Open MathewBiddle opened 7 months ago
Maybe something like this?
import os
import pandas as pd
from github import Github
from safer import open
try:
with open(os.path.expanduser("~/.ghoauth"), "r") as f:
access_token = f.read()
access_token = str(access_token).strip()
except FileNotFoundError:
access_token = None
g = Github(access_token)
user = g.get_user("ioos")
repos = user.get_repos()
ioos_gh = {}
for repo in user.get_repos():
print(repo.name)
if repo.fork is False:
stars = repo.stargazers_count
contributors = repo.get_contributors()
contributors_contribution = {
contributor.name: contributor.contributions
for contributor in contributors
}
ioos_gh.update(
{
repo.name: {
"stars": stars,
"forks": repo.forks,
"contributors": contributors_contribution,
},
}
)
df = pd.DataFrame(ioos_gh).T.sort_values(by="stars", ascending=False)

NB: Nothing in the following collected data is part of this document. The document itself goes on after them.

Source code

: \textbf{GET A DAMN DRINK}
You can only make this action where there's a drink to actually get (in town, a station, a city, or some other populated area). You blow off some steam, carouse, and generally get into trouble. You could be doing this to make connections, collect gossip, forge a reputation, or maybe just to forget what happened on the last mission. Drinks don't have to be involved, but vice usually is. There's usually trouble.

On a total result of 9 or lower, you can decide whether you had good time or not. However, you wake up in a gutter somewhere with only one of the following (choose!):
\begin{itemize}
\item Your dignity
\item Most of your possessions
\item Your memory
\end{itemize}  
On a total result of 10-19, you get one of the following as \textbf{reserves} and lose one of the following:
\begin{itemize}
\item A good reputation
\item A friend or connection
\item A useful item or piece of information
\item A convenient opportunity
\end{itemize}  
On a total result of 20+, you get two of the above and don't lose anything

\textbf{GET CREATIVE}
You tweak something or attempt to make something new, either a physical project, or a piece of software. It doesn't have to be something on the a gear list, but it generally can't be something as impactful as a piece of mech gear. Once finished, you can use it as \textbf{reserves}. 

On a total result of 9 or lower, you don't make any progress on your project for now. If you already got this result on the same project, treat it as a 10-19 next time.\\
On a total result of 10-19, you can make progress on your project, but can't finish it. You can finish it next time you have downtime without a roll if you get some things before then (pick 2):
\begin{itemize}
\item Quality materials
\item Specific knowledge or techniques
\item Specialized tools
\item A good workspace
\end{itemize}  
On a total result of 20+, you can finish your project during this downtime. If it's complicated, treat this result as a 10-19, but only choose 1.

You will need a GH token to run it but it should not require elevated permissions, just read should do it. Here is what I got from the code above:
df.head(n=20)
stars forks contributors
compliance-checker 96 51 [{'Benjamin Adams': 713}, {'Luke Campbell': 33...
erddapy 75 29 [{'Filipe': 740}, {'Vini Salazar': 83}, {'Call...
bio_data_guide 43 18 [{'Mathew Biddle': 222}, {'Tylar': 81}, {'Bret...
ioos_qc 39 22 [{'Kyle Wilcox': 199}, {'Filipe': 71}, {'Luke ...
pyoos 34 33 [{'Filipe': 52}, {'Dave Foster': 24}, {'Emilio...
conda-recipes 20 29 [{'Filipe': 1186}, {'Rich Signell': 289}, {'IO...
notebooks_demos 19 19 [{'Filipe': 774}, {'Jennifer Bosch Webster': 7...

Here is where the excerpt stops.